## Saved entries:
☆ ☆ ☆
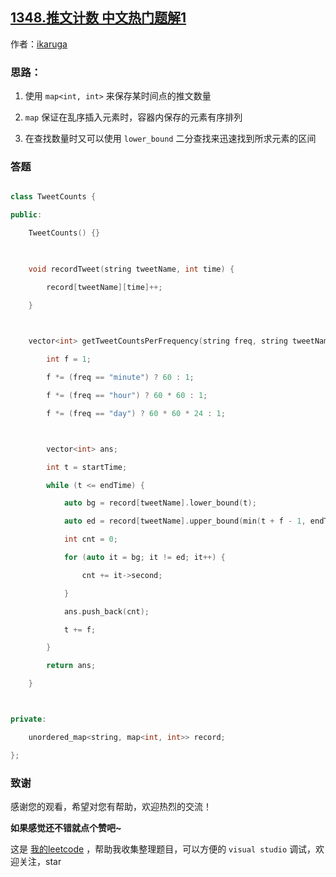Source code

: ## [1348.推文计数 中文热门题解1](https://leetcode.cn/problems/tweet-counts-per-frequency/solutions/100000/5334-by-ikaruga)

作者：[ikaruga](https://leetcode.cn/u/ikaruga)
### 思路：
1. 使用 `map<int, int>` 来保存某时间点的推文数量

2. `map` 保证在乱序插入元素时，容器内保存的元素有序排列

3. 在查找数量时又可以使用 `lower_bound` 二分查找来迅速找到所求元素的区间

### 答题
```C++ []
class TweetCounts {
public:
    TweetCounts() {}
    
    void recordTweet(string tweetName, int time) {
        record[tweetName][time]++;
    }
    
    vector<int> getTweetCountsPerFrequency(string freq, string tweetName, int startTime, int endTime) {
        int f = 1;
        f *= (freq == "minute") ? 60 : 1;
        f *= (freq == "hour") ? 60 * 60 : 1;
        f *= (freq == "day") ? 60 * 60 * 24 : 1;

        vector<int> ans;
        int t = startTime;
        while (t <= endTime) {
            auto bg = record[tweetName].lower_bound(t);
            auto ed = record[tweetName].upper_bound(min(t + f - 1, endTime));
            int cnt = 0;
            for (auto it = bg; it != ed; it++) {
                cnt += it->second;
            }
            ans.push_back(cnt);
            t += f;
        }
        return ans;
    }

private:
    unordered_map<string, map<int, int>> record;
};
```



### 致谢

感谢您的观看，希望对您有帮助，欢迎热烈的交流！  

**如果感觉还不错就点个赞吧~**

这是 [我的leetcode](https://github.com/AhJo53589/leetcode-cn) ，帮助我收集整理题目，可以方便的 `visual studio` 调试，欢迎关注，star

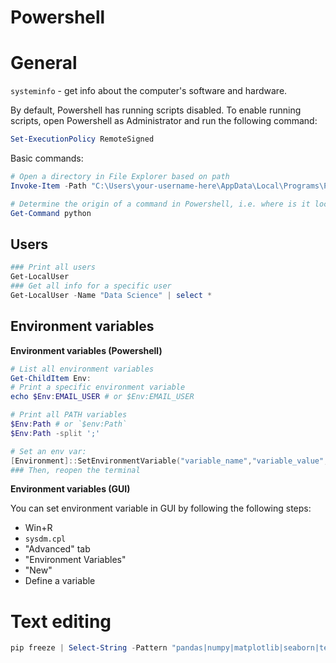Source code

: 
# Powershell

# General

`systeminfo` - get info about the computer's software and hardware.

By default, Powershell has running scripts disabled. To enable running scripts, open Powershell as Administrator and run the following command:
```powershell
Set-ExecutionPolicy RemoteSigned
```

Basic commands: 
```powershell
# Open a directory in File Explorer based on path
Invoke-Item -Path "C:\Users\your-username-here\AppData\Local\Programs\Python\Launcher\"

# Determine the origin of a command in Powershell, i.e. where is it located
Get-Command python
```

## Users

```powershell
### Print all users
Get-LocalUser
### Get all info for a specific user
Get-LocalUser -Name "Data Science" | select *
```

## Environment variables

**Environment variables (Powershell)**

```powershell
# List all environment variables
Get-ChildItem Env:
# Print a specific environment variable
echo $Env:EMAIL_USER # or $Env:EMAIL_USER

# Print all PATH variables
$Env:Path # or `$env:Path`
$Env:Path -split ';'

# Set an env var:
[Environment]::SetEnvironmentVariable("variable_name","variable_value","User")
### Then, reopen the terminal
```

**Environment variables (GUI)**

You can set environment variable in GUI by following the following steps:
- Win+R
- `sysdm.cpl`
- "Advanced" tab
- "Environment Variables"
- "New"
- Define a variable


# Text editing

```powershell
pip freeze | Select-String -Pattern "pandas|numpy|matplotlib|seaborn|tensorflow" > requirements.txt
```
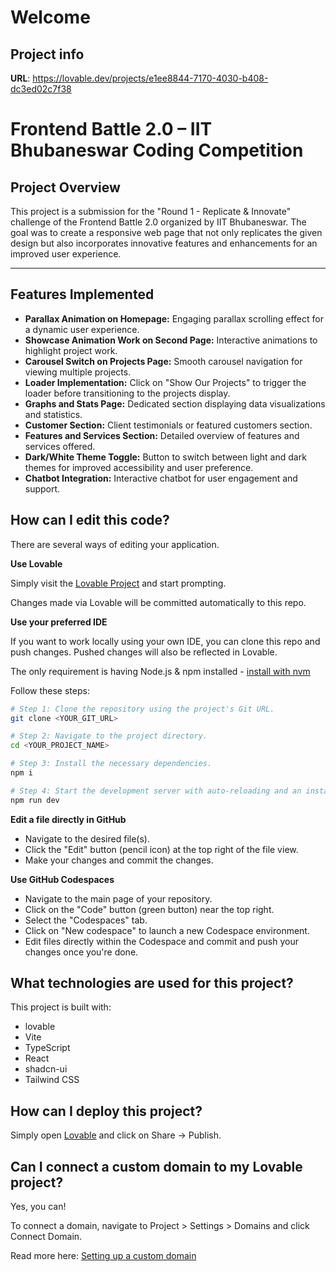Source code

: # Welcome 

## Project info

**URL**: https://lovable.dev/projects/e1ee8844-7170-4030-b408-dc3ed02c7f38

# Frontend Battle 2.0 – IIT Bhubaneswar Coding Competition

## Project Overview

This project is a submission for the "Round 1 - Replicate & Innovate" challenge of the Frontend Battle 2.0 organized by IIT Bhubaneswar. The goal was to create a responsive web page that not only replicates the given design but also incorporates innovative features and enhancements for an improved user experience.

---

## Features Implemented

- **Parallax Animation on Homepage:** Engaging parallax scrolling effect for a dynamic user experience.
- **Showcase Animation Work on Second Page:** Interactive animations to highlight project work.
- **Carousel Switch on Projects Page:** Smooth carousel navigation for viewing multiple projects.
- **Loader Implementation:** Click on "Show Our Projects" to trigger the loader before transitioning to the projects display.
- **Graphs and Stats Page:** Dedicated section displaying data visualizations and statistics.
- **Customer Section:** Client testimonials or featured customers section.
- **Features and Services Section:** Detailed overview of features and services offered.
- **Dark/White Theme Toggle:** Button to switch between light and dark themes for improved accessibility and user preference.
- **Chatbot Integration:** Interactive chatbot for user engagement and support.




## How can I edit this code?

There are several ways of editing your application.

**Use Lovable**

Simply visit the [Lovable Project](https://lovable.dev/projects/e1ee8844-7170-4030-b408-dc3ed02c7f38) and start prompting.

Changes made via Lovable will be committed automatically to this repo.

**Use your preferred IDE**

If you want to work locally using your own IDE, you can clone this repo and push changes. Pushed changes will also be reflected in Lovable.

The only requirement is having Node.js & npm installed - [install with nvm](https://github.com/nvm-sh/nvm#installing-and-updating)

Follow these steps:

```sh
# Step 1: Clone the repository using the project's Git URL.
git clone <YOUR_GIT_URL>

# Step 2: Navigate to the project directory.
cd <YOUR_PROJECT_NAME>

# Step 3: Install the necessary dependencies.
npm i

# Step 4: Start the development server with auto-reloading and an instant preview.
npm run dev
```

**Edit a file directly in GitHub**

- Navigate to the desired file(s).
- Click the "Edit" button (pencil icon) at the top right of the file view.
- Make your changes and commit the changes.

**Use GitHub Codespaces**

- Navigate to the main page of your repository.
- Click on the "Code" button (green button) near the top right.
- Select the "Codespaces" tab.
- Click on "New codespace" to launch a new Codespace environment.
- Edit files directly within the Codespace and commit and push your changes once you're done.

## What technologies are used for this project?

This project is built with:
- lovable
- Vite
- TypeScript
- React
- shadcn-ui
- Tailwind CSS

## How can I deploy this project?

Simply open [Lovable](https://lovable.dev/projects/e1ee8844-7170-4030-b408-dc3ed02c7f38) and click on Share -> Publish.

## Can I connect a custom domain to my Lovable project?

Yes, you can!

To connect a domain, navigate to Project > Settings > Domains and click Connect Domain.

Read more here: [Setting up a custom domain](https://docs.lovable.dev/tips-tricks/custom-domain#step-by-step-guide)
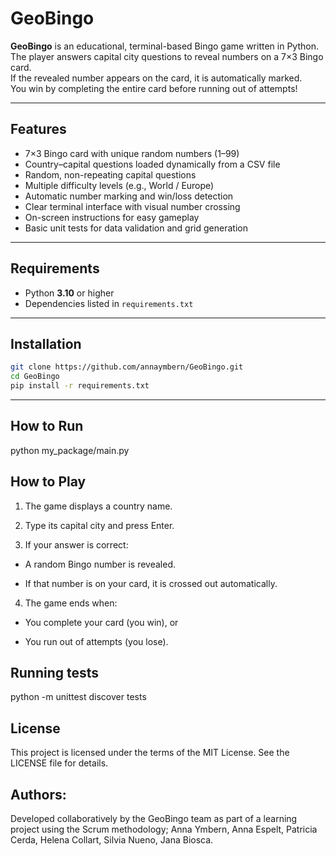 # GeoBingo

**GeoBingo** is an educational, terminal-based Bingo game written in Python.  
The player answers capital city questions to reveal numbers on a 7×3 Bingo card.  
If the revealed number appears on the card, it is automatically marked.  
You win by completing the entire card before running out of attempts!

---

## Features

- 7×3 Bingo card with unique random numbers (1–99)  
- Country–capital questions loaded dynamically from a CSV file  
- Random, non-repeating capital questions  
- Multiple difficulty levels (e.g., World / Europe)  
- Automatic number marking and win/loss detection  
- Clear terminal interface with visual number crossing  
- On-screen instructions for easy gameplay  
- Basic unit tests for data validation and grid generation  

---

## Requirements

- Python **3.10** or higher  
- Dependencies listed in `requirements.txt`

---

## Installation

```bash
git clone https://github.com/annaymbern/GeoBingo.git
cd GeoBingo
pip install -r requirements.txt
```
---
## How to Run

python my_package/main.py


## How to Play
1. The game displays a country name.

2. Type its capital city and press Enter.

3. If your answer is correct:

- A random Bingo number is revealed.

- If that number is on your card, it is crossed out automatically.

4. The game ends when:

- You complete your card (you win), or

- You run out of attempts (you lose).

## Running tests
python -m unittest discover tests


## License

This project is licensed under the terms of the MIT License.
See the LICENSE file for details.

## Authors:
Developed collaboratively by the GeoBingo team as part of a learning project using the Scrum methodology; Anna Ymbern, Anna Espelt, Patricia Cerda, Helena Collart, Silvia Nueno, Jana Biosca.



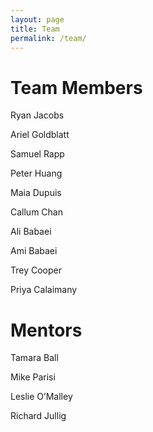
 ```yaml
---
layout: page
title: Team
permalink: /team/
---
```


# Team Members

Ryan Jacobs

Ariel Goldblatt

Samuel Rapp

Peter Huang

Maia Dupuis

Callum Chan

Ali Babaei

Ami Babaei

Trey Cooper

Priya Calaimany

# Mentors

Tamara Ball

Mike Parisi

Leslie O’Malley 

Richard Jullig
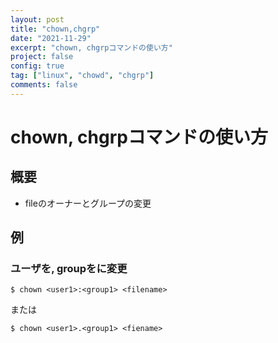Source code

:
 ```yaml
---
layout: post
title: "chown,chgrp"
date: "2021-11-29"
excerpt: "chown, chgrpコマンドの使い方"
project: false
config: true
tag: ["linux", "chowd", "chgrp"]
comments: false
---
```


# chown, chgrpコマンドの使い方

## 概要
 - fileのオーナーとグループの変更

## 例

### ユーザを<user1>, groupを<group1>に変更

```console
$ chown <user1>:<group1> <filename>
```

または

```console
$ chown <user1>.<group1> <fiename>
```

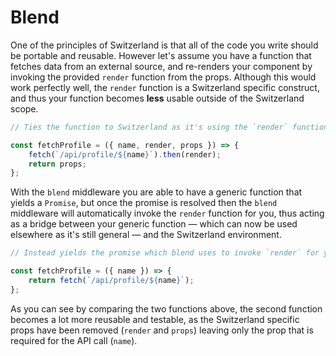 # Blend

One of the principles of Switzerland is that all of the code you write should be portable and reusable. However let's assume you have a function that fetches data from an external source, and re-renders your component by invoking the provided `render` function from the props. Although this would work perfectly well, the `render` function is a Switzerland specific construct, and thus your function becomes **less** usable outside of the Switzerland scope.

```javascript
// Ties the function to Switzerland as it's using the `render` function...

const fetchProfile = ({ name, render, props }) => {
    fetch(`/api/profile/${name}`).then(render);
    return props;
};
```

With the `blend` middleware you are able to have a generic function that yields a `Promise`, but once the promise is resolved then the `blend` middleware will automatically invoke the `render` function for you, thus acting as a bridge between your generic function &mdash; which can now be used elsewhere as it's still general &mdash; and the Switzerland environment.

```javascript
// Instead yields the promise which blend uses to invoke `render` for you...

const fetchProfile = ({ name }) => {
    return fetch(`/api/profile/${name}`);
};
```

As you can see by comparing the two functions above, the second function becomes a lot more reusable and testable, as the Switzerland specific props have been removed (`render` and `props`) leaving only the prop that is required for the API call (`name`).
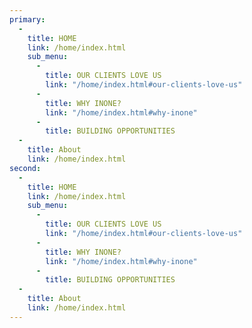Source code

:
 ```yaml
---
primary:
  -
    title: HOME
    link: /home/index.html
    sub_menu:
      - 
        title: OUR CLIENTS LOVE US
        link: "/home/index.html#our-clients-love-us"
      - 
        title: WHY INONE?
        link: "/home/index.html#why-inone"
      - 
        title: BUILDING OPPORTUNITIES
  -
    title: About
    link: /home/index.html
second:
  -
    title: HOME
    link: /home/index.html
    sub_menu:
      - 
        title: OUR CLIENTS LOVE US
        link: "/home/index.html#our-clients-love-us"
      - 
        title: WHY INONE?
        link: "/home/index.html#why-inone"
      - 
        title: BUILDING OPPORTUNITIES
  -
    title: About
    link: /home/index.html
---
```


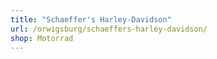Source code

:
```yaml
---
title: "Schaeffer's Harley-Davidson"
url: /orwigsburg/schaeffers-harley-davidson/
shop: Motorrad
---
```

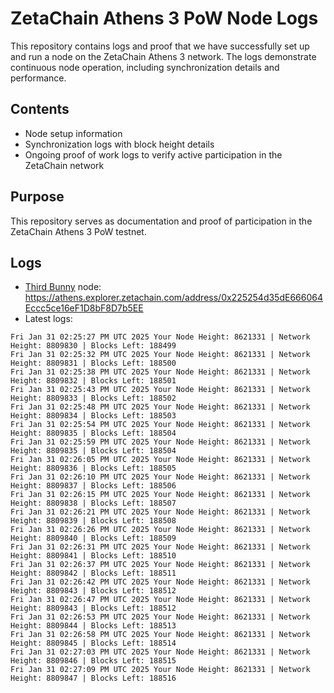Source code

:# ZetaChain Athens 3 PoW Node Logs
This repository contains logs and proof that we have successfully set up and run a node on the ZetaChain Athens 3 network. The logs demonstrate continuous node operation, including synchronization details and performance.

## Contents
- Node setup information
- Synchronization logs with block height details
- Ongoing proof of work logs to verify active participation in the ZetaChain network

## Purpose
This repository serves as documentation and proof of participation in the ZetaChain Athens 3 PoW testnet.

## Logs

- [Third Bunny](https://thirdbunny.xyz/) node: https://athens.explorer.zetachain.com/address/0x225254d35dE666064Eccc5ce16eF1D8bF8D7b5EE
- Latest logs:
```
Fri Jan 31 02:25:27 PM UTC 2025 Your Node Height: 8621331 | Network Height: 8809830 | Blocks Left: 188499
Fri Jan 31 02:25:32 PM UTC 2025 Your Node Height: 8621331 | Network Height: 8809831 | Blocks Left: 188500
Fri Jan 31 02:25:38 PM UTC 2025 Your Node Height: 8621331 | Network Height: 8809832 | Blocks Left: 188501
Fri Jan 31 02:25:43 PM UTC 2025 Your Node Height: 8621331 | Network Height: 8809833 | Blocks Left: 188502
Fri Jan 31 02:25:48 PM UTC 2025 Your Node Height: 8621331 | Network Height: 8809834 | Blocks Left: 188503
Fri Jan 31 02:25:54 PM UTC 2025 Your Node Height: 8621331 | Network Height: 8809835 | Blocks Left: 188504
Fri Jan 31 02:25:59 PM UTC 2025 Your Node Height: 8621331 | Network Height: 8809835 | Blocks Left: 188504
Fri Jan 31 02:26:05 PM UTC 2025 Your Node Height: 8621331 | Network Height: 8809836 | Blocks Left: 188505
Fri Jan 31 02:26:10 PM UTC 2025 Your Node Height: 8621331 | Network Height: 8809837 | Blocks Left: 188506
Fri Jan 31 02:26:15 PM UTC 2025 Your Node Height: 8621331 | Network Height: 8809838 | Blocks Left: 188507
Fri Jan 31 02:26:21 PM UTC 2025 Your Node Height: 8621331 | Network Height: 8809839 | Blocks Left: 188508
Fri Jan 31 02:26:26 PM UTC 2025 Your Node Height: 8621331 | Network Height: 8809840 | Blocks Left: 188509
Fri Jan 31 02:26:31 PM UTC 2025 Your Node Height: 8621331 | Network Height: 8809841 | Blocks Left: 188510
Fri Jan 31 02:26:37 PM UTC 2025 Your Node Height: 8621331 | Network Height: 8809842 | Blocks Left: 188511
Fri Jan 31 02:26:42 PM UTC 2025 Your Node Height: 8621331 | Network Height: 8809843 | Blocks Left: 188512
Fri Jan 31 02:26:47 PM UTC 2025 Your Node Height: 8621331 | Network Height: 8809843 | Blocks Left: 188512
Fri Jan 31 02:26:53 PM UTC 2025 Your Node Height: 8621331 | Network Height: 8809844 | Blocks Left: 188513
Fri Jan 31 02:26:58 PM UTC 2025 Your Node Height: 8621331 | Network Height: 8809845 | Blocks Left: 188514
Fri Jan 31 02:27:03 PM UTC 2025 Your Node Height: 8621331 | Network Height: 8809846 | Blocks Left: 188515
Fri Jan 31 02:27:09 PM UTC 2025 Your Node Height: 8621331 | Network Height: 8809847 | Blocks Left: 188516
```
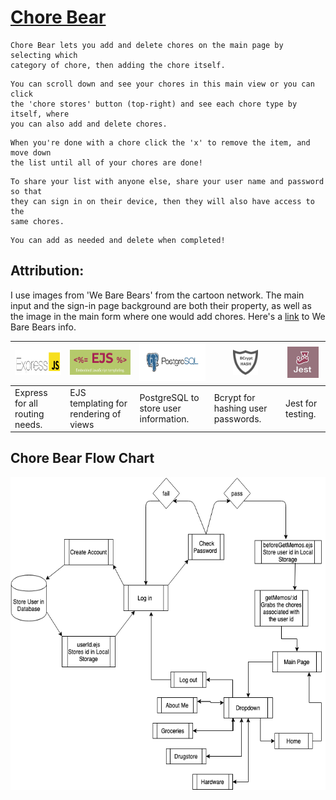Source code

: # [Chore Bear](https://chorebear.herokuapp.com/)
```
Chore Bear lets you add and delete chores on the main page by selecting which 
category of chore, then adding the chore itself.  
```
```
You can scroll down and see your chores in this main view or you can click 
the 'chore stores' button (top-right) and see each chore type by itself, where 
you can also add and delete chores. 
```
```
When you're done with a chore click the 'x' to remove the item, and move down 
the list until all of your chores are done!
```
```
To share your list with anyone else, share your user name and password so that 
they can sign in on their device, then they will also have access to the 
same chores. 
```
```
You can add as needed and delete when completed!
```

## Attribution:

I use images from 'We Bare Bears' from the cartoon network. The main input and the sign-in page background are both their property, as well as the image in the main form where one would add chores.
Here's a [link](https://en.wikipedia.org/wiki/We_Bare_Bears) to We Bare Bears info.


<img src="public/css/images/Express-icon.png" width="150" height="40" /> | <img src="public/css/images/EJS.png" width="100" height="40" /> | <img src="public/css/images/PostgreSQL.png" width="150" height="60" /> | <img src="public/css/images/bcrypt.jpg" width="40" height="40" /> | <img src="public/css/images/jest.jpeg" width="50" height="50" />
------------ | ------------- | ------------ | ------------- | ------------
Express for all routing needs. | EJS templating for rendering of views | PostgreSQL to store user information. | Bcrypt for hashing user passwords. | Jest for testing.

## Chore Bear Flow Chart

<img src="public/css/images/choreBearFlowChart.png" width="700" height="500" />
☆ ☆ ☆
Each line between the one holding "Share -> Publish." and the one holding "If the revealed", inclusive, should be copied exactly as it appears above, and pictures should be omitted.

## Result for this task:
Simply open [Lovable](https://lovable.dev/projects/e1ee8844-7170-4030-b408-dc3ed02c7f38) and click on Share -> Publish.

## Can I connect a custom domain to my Lovable project?

Yes, you can!

To connect a domain, navigate to Project > Settings > Domains and click Connect Domain.

Read more here: [Setting up a custom domain](https://docs.lovable.dev/tips-tricks/custom-domain#step-by-step-guide)
 # GeoBingo

**GeoBingo** is an educational, terminal-based Bingo game written in Python.  
The player answers capital city questions to reveal numbers on a 7×3 Bingo card.  
If the revealed number appears on the card, it is automatically marked.  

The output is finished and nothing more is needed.